— THE PROBLEM —
Reproduce each record exactly, but exclude every picture.

— DATA RECORDS —
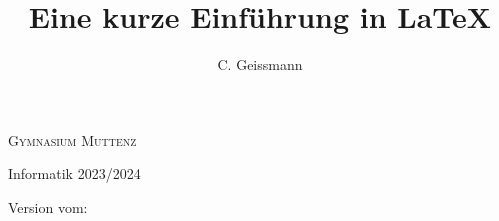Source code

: \documentclass{article}
\title{Eine kurze Einführung in \LaTeX}
\author{C. Geissmann}
\begin{document}
\begin{titlepage}
    \makeatletter %
	\begin{center}
		{\scshape Gymnasium Muttenz} \vspace{0.5cm}

		 Informatik 2023/2024\vspace{5.5cm}

		{\huge\bfseries \@title}

		\vspace{2cm}

		{\Large\itshape \@author}

        \vspace{2cm}

        Version vom: \@date
	\end{center}
    
    \makeatother %
\end{titlepage}
\newpage

\setcounter{page}{1} %
\tableofcontents %
\clearpage %


 \newpage
 \newpage
 \newpage
 \newpage
 \newpage
 \newpage
 \newpage
\end{document}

— ANSWER SECTION —
Source code

: \documentclass{article}
\title{Eine kurze Einführung in \LaTeX}
\author{C. Geissmann}
\begin{document}
\begin{titlepage}
    \makeatletter %
	\begin{center}
		{\scshape Gymnasium Muttenz} \vspace{0.5cm}

		 Informatik 2023/2024\vspace{5.5cm}

		{\huge\bfseries \@title}

		\vspace{2cm}

		{\Large\itshape \@author}

        \vspace{2cm}

        Version vom: \@date
	\end{center}
    
    \makeatother %
\end{titlepage}
\newpage

\setcounter{page}{1} %
\tableofcontents %
\clearpage %


 \newpage
 \newpage
 \newpage
 \newpage
 \newpage
 \newpage
 \newpage
\end{document}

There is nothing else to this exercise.